*Task input*

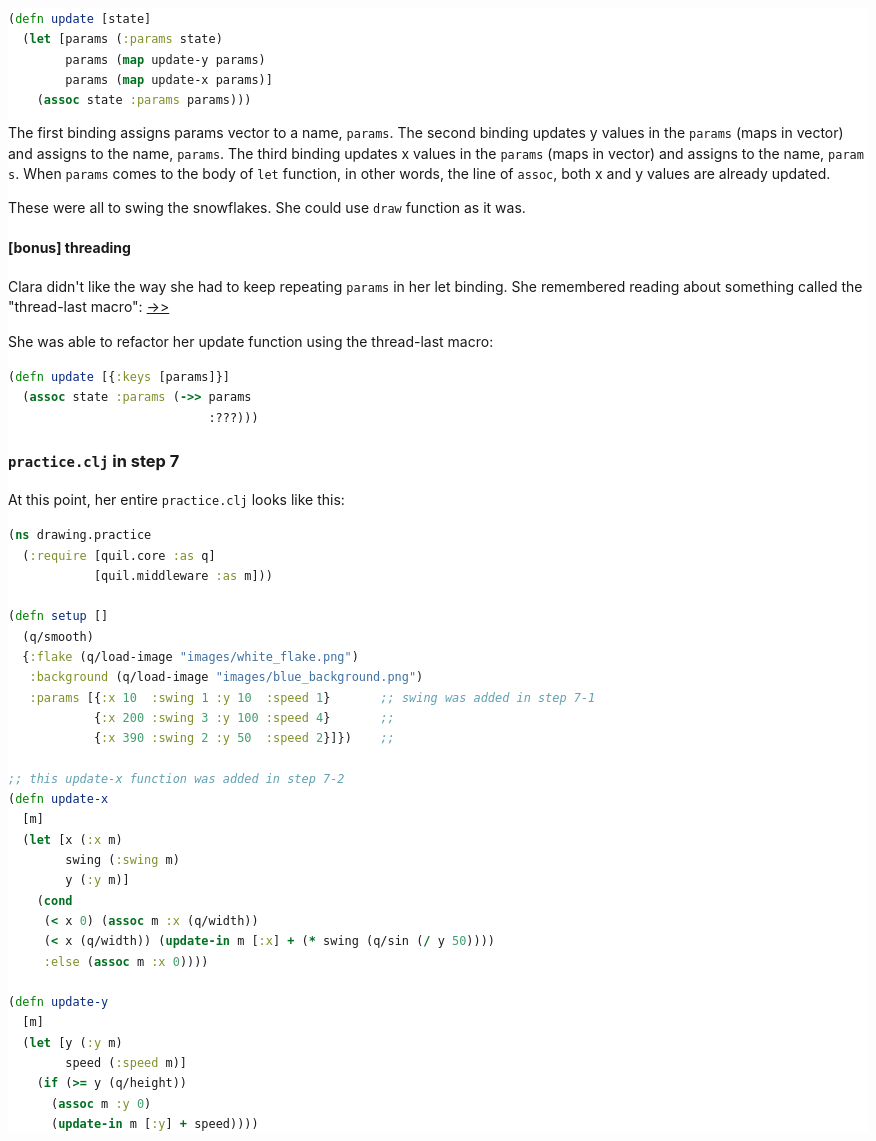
 ```clojure
(defn update [state]
  (let [params (:params state)
        params (map update-y params)
        params (map update-x params)]
    (assoc state :params params)))
```

The first binding assigns params vector to a name, `params`. The second
binding updates y values in the `params` (maps in vector) and assigns to the
name, `params`. The third binding updates x values in the `params`
(maps in vector) and assigns to the name, `params`. When `params`
comes to the body of `let` function, in other words, the line of
`assoc`, both x and y values are already updated.

These were all to swing the snowflakes. She could use `draw` function
as it was.

#### [bonus] threading

Clara didn't like the way she had to keep repeating `params` in her let binding.
She remembered reading about something called the "thread-last macro":
[->>](https://clojuredocs.org/clojure.core/-%3E%3E)

She was able to refactor her update function using the thread-last macro:

```clojure
(defn update [{:keys [params]}]
  (assoc state :params (->> params
                            :???)))
```


### `practice.clj` in step 7

At this point, her entire `practice.clj` looks like this:

```clojure
(ns drawing.practice
  (:require [quil.core :as q]
            [quil.middleware :as m]))

(defn setup []
  (q/smooth)
  {:flake (q/load-image "images/white_flake.png")
   :background (q/load-image "images/blue_background.png")
   :params [{:x 10  :swing 1 :y 10  :speed 1}       ;; swing was added in step 7-1
            {:x 200 :swing 3 :y 100 :speed 4}       ;;
            {:x 390 :swing 2 :y 50  :speed 2}]})    ;;

;; this update-x function was added in step 7-2
(defn update-x
  [m]
  (let [x (:x m)
        swing (:swing m)
        y (:y m)]
    (cond
     (< x 0) (assoc m :x (q/width))
     (< x (q/width)) (update-in m [:x] + (* swing (q/sin (/ y 50))))
     :else (assoc m :x 0))))

(defn update-y
  [m]
  (let [y (:y m)
        speed (:speed m)]
    (if (>= y (q/height))
      (assoc m :y 0)
      (update-in m [:y] + speed))))
```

*Exercise*
Make an exact copy of the records shown above, without the pictures.

*Task response*
 ```clojure
(defn update [state]
  (let [params (:params state)
        params (map update-y params)
        params (map update-x params)]
    (assoc state :params params)))
```

The first binding assigns params vector to a name, `params`. The second
binding updates y values in the `params` (maps in vector) and assigns to the
name, `params`. The third binding updates x values in the `params`
(maps in vector) and assigns to the name, `params`. When `params`
comes to the body of `let` function, in other words, the line of
`assoc`, both x and y values are already updated.

These were all to swing the snowflakes. She could use `draw` function
as it was.

#### [bonus] threading

Clara didn't like the way she had to keep repeating `params` in her let binding.
She remembered reading about something called the "thread-last macro":
[->>](https://clojuredocs.org/clojure.core/-%3E%3E)

She was able to refactor her update function using the thread-last macro:

```clojure
(defn update [{:keys [params]}]
  (assoc state :params (->> params
                            :???)))
```


### `practice.clj` in step 7

At this point, her entire `practice.clj` looks like this:

```clojure
(ns drawing.practice
  (:require [quil.core :as q]
            [quil.middleware :as m]))

(defn setup []
  (q/smooth)
  {:flake (q/load-image "images/white_flake.png")
   :background (q/load-image "images/blue_background.png")
   :params [{:x 10  :swing 1 :y 10  :speed 1}       ;; swing was added in step 7-1
            {:x 200 :swing 3 :y 100 :speed 4}       ;;
            {:x 390 :swing 2 :y 50  :speed 2}]})    ;;

;; this update-x function was added in step 7-2
(defn update-x
  [m]
  (let [x (:x m)
        swing (:swing m)
        y (:y m)]
    (cond
     (< x 0) (assoc m :x (q/width))
     (< x (q/width)) (update-in m [:x] + (* swing (q/sin (/ y 50))))
     :else (assoc m :x 0))))

(defn update-y
  [m]
  (let [y (:y m)
        speed (:speed m)]
    (if (>= y (q/height))
      (assoc m :y 0)
      (update-in m [:y] + speed))))
```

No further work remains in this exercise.